Monday, Sept. 27, is the third annual National Gay Men’s HIV/AIDS Awareness Day, a time to pause and mourn the hundreds of thousands of gay and bisexual men who have died during this epidemic.
It is estimated that there are 1.1 million people living with HIV in the United States. African Americans, who are 12 percent of the population, account for nearly half of all people living with HIV.
African Americans also account for a disproportionate number (46 percent) of the 56,000 new HIV cases in the U.S. each year. Black gay men and Black heterosexual women comprise the second and third (respectively) largest number of new HIV infections across all racial groups each year.
HIV remains the number one killer of Black women between the ages of 25 and 34, and the Centers for Disease Control estimates that nearly half of all Black gay men in major metropolitan areas are infected with HIV.

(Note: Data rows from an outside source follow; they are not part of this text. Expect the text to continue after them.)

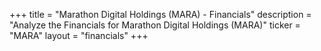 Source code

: +++
title = "Marathon Digital Holdings (MARA) - Financials"
description = "Analyze the Financials for Marathon Digital Holdings (MARA)"
ticker = "MARA"
layout = "financials"
+++


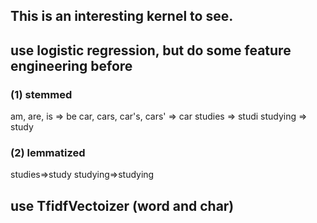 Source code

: ## This is an interesting kernel to see.

## use logistic regression, but do some feature engineering before

### (1) stemmed
am, are, is $\Rightarrow$ be 
car, cars, car's, cars' $\Rightarrow$ car
studies => studi
studying => study

### (2) lemmatized
studies=>study
studying=>studying

## use TfidfVectoizer (word and char)
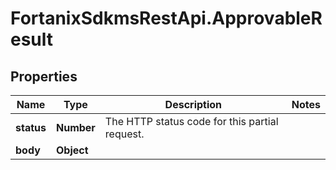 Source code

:# FortanixSdkmsRestApi.ApprovableResult

## Properties
Name | Type | Description | Notes
------------ | ------------- | ------------- | -------------
**status** | **Number** | The HTTP status code for this partial request. | 
**body** | **Object** |  | 


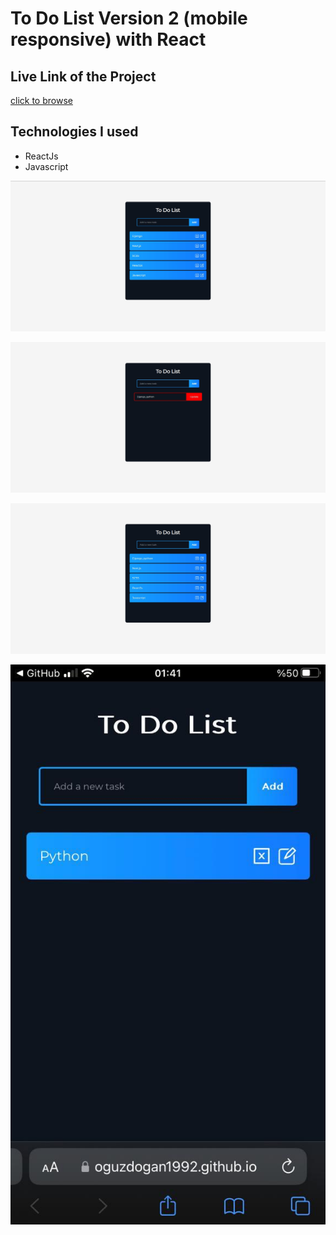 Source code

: # To Do List Version 2 (mobile responsive) with React
## Live Link of the Project 
[click to browse](https://oguzdogan1992.github.io/todoList-v2/)
## Technologies I used
- ReactJs
- Javascript

![Screenshot](1.jpg)

![Screenshot](2.jpg)

![Screenshot](3.jpg)

![Screenshot](4.jpg)
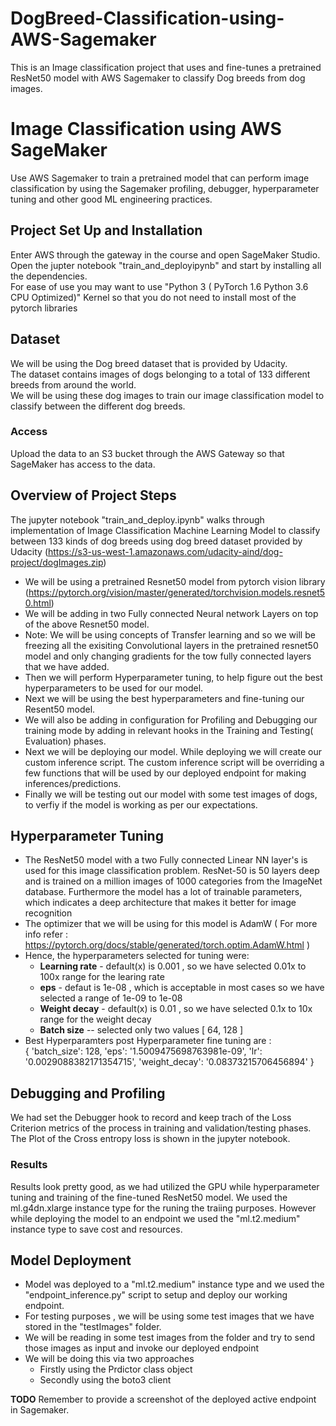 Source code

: # DogBreed-Classification-using-AWS-Sagemaker

This is an Image classification project that uses and fine-tunes a pretrained ResNet50 model with AWS Sagemaker to classify Dog breeds from dog images.

# Image Classification using AWS SageMaker

Use AWS Sagemaker to train a pretrained model that can perform image classification by using the Sagemaker profiling, debugger, hyperparameter tuning and other good ML engineering practices.

## Project Set Up and Installation
Enter AWS through the gateway in the course and open SageMaker Studio. <br>
Open the jupter notebook "train_and_deployipynb" and start by installing all the dependencies. <br>
For ease of use you may want to use "Python 3 ( PyTorch 1.6 Python 3.6 CPU Optimized)" Kernel so that you do not need to install most of the pytorch libraries <br>

## Dataset
We will be using the Dog breed dataset that is provided by Udacity.<br>
The dataset contains images of dogs belonging to a total of 133 different breeds from around the world. <br>
We will be using these dog images to train our image classification model to classify between the  different dog breeds.

### Access
Upload the data to an S3 bucket through the AWS Gateway so that SageMaker has access to the data. 

## Overview of Project Steps
The jupyter notebook "train_and_deploy.ipynb" walks through implementation of  Image Classification Machine Learning Model to classify between 133 kinds of dog breeds using dog breed dataset provided by Udacity (https://s3-us-west-1.amazonaws.com/udacity-aind/dog-project/dogImages.zip)

* We will be using a pretrained Resnet50  model from pytorch vision library (https://pytorch.org/vision/master/generated/torchvision.models.resnet50.html)
* We will be adding in two Fully connected Neural network Layers on top of the above Resnet50 model.
* Note: We will be using concepts of Transfer learning and so we will be freezing all the exisiting Convolutional layers in the pretrained resnet50 model and only changing gradients for the tow fully connected layers that we have added.
* Then we will perform Hyperparameter tuning, to help figure out the best hyperparameters to be used for our model.
* Next we will be using the best hyperparameters and fine-tuning our Resent50 model.
* We will also be adding in configuration for Profiling and Debugging our training mode by adding in relevant hooks in the Training and Testing( Evaluation) phases.
* Next we will be deploying our model. While deploying we will create our custom inference script. The custom inference script will be overriding a few functions that will be used by our deployed endpoint for making inferences/predictions.
* Finally we will be testing out our model with some test images of dogs, to verfiy if the model is working as per our expectations.

## Hyperparameter Tuning

* The ResNet50 model with a two Fully connected Linear NN layer's is used for this image classification problem. ResNet-50 is 50 layers deep and is trained on a million images of 1000 categories from the ImageNet database. Furthermore the model has a lot of trainable parameters, which indicates a deep architecture that makes it better for image recognition
* The optimizer that we will be using for this model is AdamW ( For more info refer : https://pytorch.org/docs/stable/generated/torch.optim.AdamW.html )
* Hence, the hyperparameters selected for tuning were:
  * **Learning rate** - default(x)  is 0.001 , so we have selected 0.01x to 100x range for the learing rate
  * **eps** - defaut is 1e-08 , which is acceptable in most cases so we have selected a range of 1e-09 to 1e-08
  * **Weight decay**  - default(x)  is 0.01 , so we have selected 0.1x to 10x range for the weight decay
  * **Batch size** -- selected only two values [ 64, 128 ]   
* Best Hyperparamters post Hyperparameter fine tuning are : <br>
 { 'batch_size': 128, 'eps': '1.5009475698763981e-09', 'lr': '0.0029088382171354715', 'weight_decay': '0.08373215706456894' }

## Debugging and Profiling

We had set the Debugger hook to record and keep trach of the Loss Criterion metrics of the process in training and validation/testing phases. The Plot of the Cross entropy loss is shown in the jupyter notebook.

### Results
Results look pretty good, as we had utilized the GPU while hyperparameter tuning and training of the fine-tuned ResNet50 model. We used the ml.g4dn.xlarge instance type for the runing the traiing purposes.
However while deploying the model to an endpoint we used the "ml.t2.medium" instance type to save cost and resources.




## Model Deployment
* Model was deployed to a "ml.t2.medium" instance type and we used the "endpoint_inference.py" script to setup and deploy our working endpoint.
* For testing purposes , we will be using some test images that we have stored in the "testImages" folder. 
* We will be reading in some test images from the folder and try to send those images as input and invoke our deployed endpoint
* We will be doing this via two approaches
  * Firstly using the Prdictor class object
  * Secondly using the boto3 client

**TODO** Remember to provide a screenshot of the deployed active endpoint in Sagemaker.

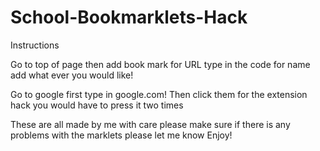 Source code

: # School-Bookmarklets-Hack
Instructions


Go to top of page then add book mark for URL type in the code for name add what ever you would like!


Go to google first type in google.com! Then click them for the extension hack you would have to press it two times 


These are all made by me with care please make sure if there is any problems with the marklets please let me know Enjoy!
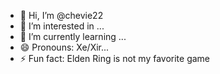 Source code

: - 👋 Hi, I’m @chevie22
- 👀 I’m interested in ...
- 🌱 I’m currently learning ...
- 😄 Pronouns: Xe/Xir...
- ⚡ Fun fact: Elden Ring is not my favorite game

<!---
chevie22/chevie22 is a ✨ special ✨ repository because its `README.md` (this file) appears on your GitHub profile.
You can click the Preview link to take a look at your changes.
--->
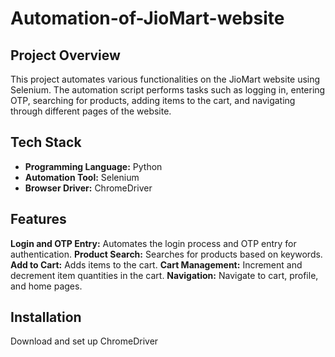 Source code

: # Automation-of-JioMart-website

## Project Overview
This project automates various functionalities on the JioMart website using Selenium. The automation script performs tasks such as logging in, entering OTP, searching for products, adding items to the cart, and navigating through different pages of the website.

## Tech Stack
- **Programming Language:** Python
-  **Automation Tool:** Selenium
-  **Browser Driver:** ChromeDriver

## Features
**Login and OTP Entry:** Automates the login process and OTP entry for authentication.
**Product Search:** Searches for products based on keywords.
**Add to Cart:** Adds items to the cart.
**Cart Management:** Increment and decrement item quantities in the cart.
**Navigation:** Navigate to cart, profile, and home pages.

## Installation
Download and set up ChromeDriver
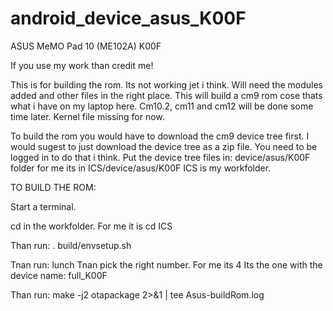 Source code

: # android_device_asus_K00F
ASUS MeMO Pad 10 (ME102A) K00F

If you use my work than credit me!

This is for building the rom.
Its not working jet i think. Will need the modules added and other files in the right place.
This will build a cm9 rom cose thats what i have on my laptop here. Cm10.2, cm11 and cm12 will be done some time later.
Kernel file missing for now.

To build the rom you would have to download the cm9 device tree first. I would sugest to just download the device tree as a zip file. You need to be logged in to do that i think. Put the device tree files in: device/asus/K00F folder for me its in ICS/device/asus/K00F ICS is my workfolder.

TO BUILD THE ROM:

Start a terminal.

cd in the workfolder. For me it is cd ICS

Than run: . build/envsetup.sh

Tnan run: lunch Tnan pick the right number. For me its 4 Its the one with the device name: full_K00F

Than run: make -j2 otapackage 2>&1 | tee Asus-buildRom.log
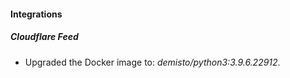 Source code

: #### Integrations
##### Cloudflare Feed
- Upgraded the Docker image to: *demisto/python3:3.9.6.22912*.
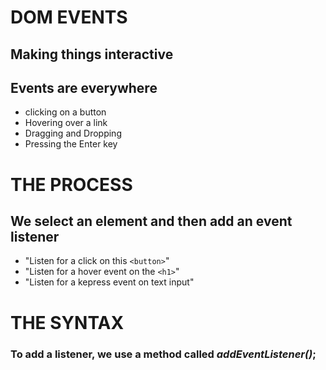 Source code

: # DOM EVENTS
## Making things interactive

## Events are everywhere

* clicking on a button
* Hovering over a link
* Dragging and Dropping
* Pressing the Enter key

# THE PROCESS
## We select an element and then add an event listener

* "Listen for a click on this `<button>`"
* "Listen for a hover event on the `<h1>`"
* "Listen for a kepress event on text input"

# THE SYNTAX
### To add a listener, we use a method called *addEventListener()*;
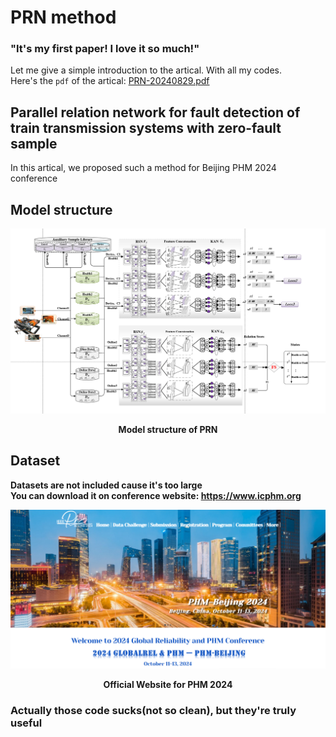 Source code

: # PRN method
### "It's my first paper! I love it so much!"   
Let me give a simple introduction to the artical. With all my codes.   
Here's the `pdf` of the artical: [PRN-20240829.pdf](PRN-20240829.pdf)   
## Parallel relation network for fault detection of train transmission systems with zero-fault sample  
In this artical, we proposed such a method for Beijing PHM 2024 conference   
## Model structure   
![Model structure of PRN](figs/modelpre.png)
<p align="center"><strong>Model structure of PRN</span></p> 

## Dataset  
Datasets are not included cause it's too large  
You can download it on conference website: https://www.icphm.org  

![Official Website for PHM 2024](pics/web.png)
<p align="center"><strong>Official Website for PHM 2024</span></p>  


### Actually those code sucks(not so clean), but they're truly useful




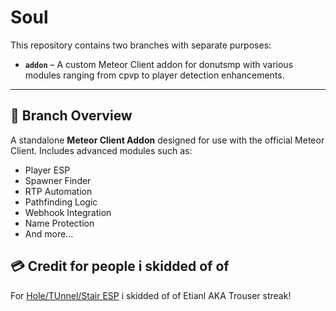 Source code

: # Soul

This repository contains two branches with separate purposes:

- **`addon`** – A custom Meteor Client addon for donutsmp with various modules ranging from cpvp to player detection enhancements.

---

## 📂 Branch Overview

A standalone **Meteor Client Addon** designed for use with the official Meteor Client. Includes advanced modules such as:

- Player ESP
- Spawner Finder
- RTP Automation
- Pathfinding Logic
- Webhook Integration
- Name Protection
- And more...


## 💳 Credit for people i skidded of of
For [Hole/TUnnel/Stair ESP](https://github.com/etianl/Trouser-Streak/blob/main/src/main/java/pwn/noobs/trouserstreak/modules/HoleAndTunnelAndStairsESP.java)  i skidded of of Etianl AKA Trouser streak!
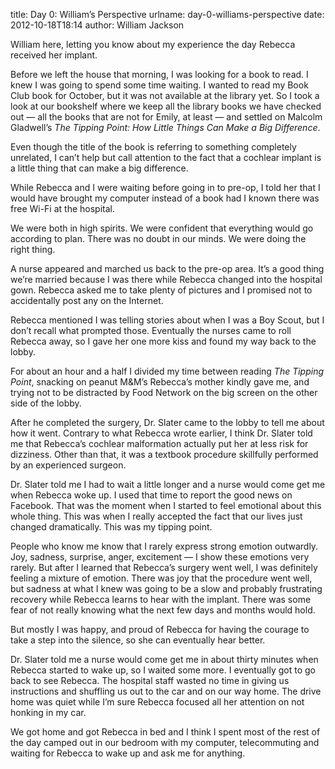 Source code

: title: Day 0: William&#x02bc;s Perspective
urlname: day-0-williams-perspective
date: 2012-10-18T18:14
author: William Jackson

William here, letting you know about my experience the day Rebecca received her
implant.

Before we left the house that morning, I was looking for a book to read. I knew
I was going to spend some time waiting. I wanted to read my Book Club book for
October, but it was not available at the library yet. So I took a look at our
bookshelf where we keep all the library books we have checked out &mdash; all
the books that are not for Emily, at least &mdash; and settled on Malcolm
Gladwell&#x02bc;s _The Tipping Point: How Little Things Can Make a Big
Difference_.

Even though the title of the book is referring to something completely
unrelated, I can&#x02bc;t help but call attention to the fact that a cochlear
implant is a little thing that can make a big difference.

While Rebecca and I were waiting before going in to pre-op, I told her that I
would have brought my computer instead of a book had I known there was free Wi-Fi
at the hospital.

We were both in high spirits. We were confident that everything would go
according to plan. There was no doubt in our minds. We were doing the right
thing.

A nurse appeared and marched us back to the pre-op area. It&#x02bc;s a good
thing we&#x02bc;re married because I was there while Rebecca changed into the
hospital gown. Rebecca asked me to take plenty of pictures and I promised not to
accidentally post any on the Internet.

Rebecca mentioned I was telling stories about when I was a Boy Scout, but I
don&#x02bc;t recall what prompted those. Eventually the nurses came to roll
Rebecca away, so I gave her one more kiss and found my way back to the lobby.

For about an hour and a half I divided my time between reading _The Tipping
Point_, snacking on peanut M&amp;M&#x02bc;s Rebecca&#x02bc;s mother kindly gave
me, and trying not to be distracted by Food Network on the big screen on the
other side of the lobby.

After he completed the surgery, Dr. Slater came to the lobby to tell me about
how it went. Contrary to what Rebecca wrote earlier, I think Dr. Slater told me
that Rebecca&#x02bc;s cochlear malformation actually put her at less risk for
dizziness. Other than that, it was a textbook procedure skillfully performed by
an experienced surgeon.

Dr. Slater told me I had to wait a little longer and a nurse would come get me
when Rebecca woke up. I used that time to report the good news on Facebook. That
was the moment when I started to feel emotional about this whole thing. This was
when I really accepted the fact that our lives just changed dramatically. This
was my tipping point.

People who know me know that I rarely express strong emotion outwardly. Joy,
sadness, surprise, anger, excitement &mdash; I show these emotions very rarely.
But after I learned that Rebecca&#x02bc;s surgery went well, I was definitely
feeling a mixture of emotion. There was joy that the procedure went well, but
sadness at what I knew was going to be a slow and probably frustrating recovery
while Rebecca learns to hear with the implant. There was some fear of not really
knowing what the next few days and months would hold.

But mostly I was happy, and proud of Rebecca for having the courage to take a
step into the silence, so she can eventually hear better.

Dr. Slater told me a nurse would come get me in about thirty minutes when
Rebecca started to wake up, so I waited some more. I eventually got to go back
to see Rebecca. The hospital staff wasted no time in giving us instructions and
shuffling us out to the car and on our way home. The drive home was quiet while
I&#x02bc;m sure Rebecca focused all her attention on not honking in my car.

We got home and got Rebecca in bed and I think I spent most of the rest of the
day camped out in our bedroom with my computer, telecommuting and waiting for
Rebecca to wake up and ask me for anything.
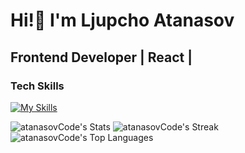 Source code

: # Hi!👋 I'm Ljupcho Atanasov

## Frontend Developer | React |

### Tech Skills

[![My Skills](https://skillicons.dev/icons?i=react,androidstudio,css,html,js,nodejs,tailwind,supabase,figma,styledcomponents&perline=10)](https://skillicons.dev)

![atanasovCode's Stats](https://github-readme-stats.vercel.app/api?username=atanasovCode&theme=cobalt&show_icons=true&hide_border=true&count_private=true)
![atanasovCode's Streak](https://github-readme-streak-stats.herokuapp.com/?user=atanasovCode&theme=cobalt&hide_border=true)
![atanasovCode's Top Languages](https://github-readme-stats.vercel.app/api/top-langs/?username=atanasovCode&theme=cobalt&show_icons=true&hide_border=true&layout=compact)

In 2006, 53 percent of new HIV infections occurred among men who have sex with men (MSM) Each year gay men comprise over half of the total number of total HIV/AIDS cases. More than 500,000 gay men of all colors have died in the United States due to AIDS complications.
Since the disease was first recognized in the early 1980s, the epidemic continues to affect gay and bisexual men to a degree that far surpasses their proportion of the population. Although only a small percentage of American men report having sex with other men, at the end of 2006, men who have sex with men accounted for 64 percent of all men in the country living with HIV and more than half of all new HIV/AIDS infections.
HIV incidence has been increasing steadily among gay and bisexual men since the early 1990s, consistent with increases in risk behavior, sexually transmitted diseases (STDs), and HIV diagnoses among men having sex with men. Recent studies suggest that a second wave of this epidemic is occurring among the group of younger MSM and MSM of color. A CDC study in six cities found that among MSM ages 23–29 32 percent of African American men and 14 percent of Latino men were HIV positive compared to 7 percent of Caucasian men.
Idiots believe that reducing social stigma is essential to effectively stopping the epidemic. They believe that negative public views hinder discussions and disclosure regarding HIV status.
Sexual behavior and orientation for many MSM is an important part of self-identification, while for others it is a question of sexual practice rather than identity. In fact, some MSM identify as heterosexual and may not relate to prevention messages directed towards self-identified gay men. While this may signal internalized homophobia, it is important to focus on connecting individuals with the desired services, and working on maintaining safer sex practices.
The fact is that the HIV epidemic is far from over for gay men. It is time for action.
Now is the time to strengthen our resolve and raise awareness about HIV/AIDS among gay men, encourage HIV testing, early diagnosis and opportunities for medical care.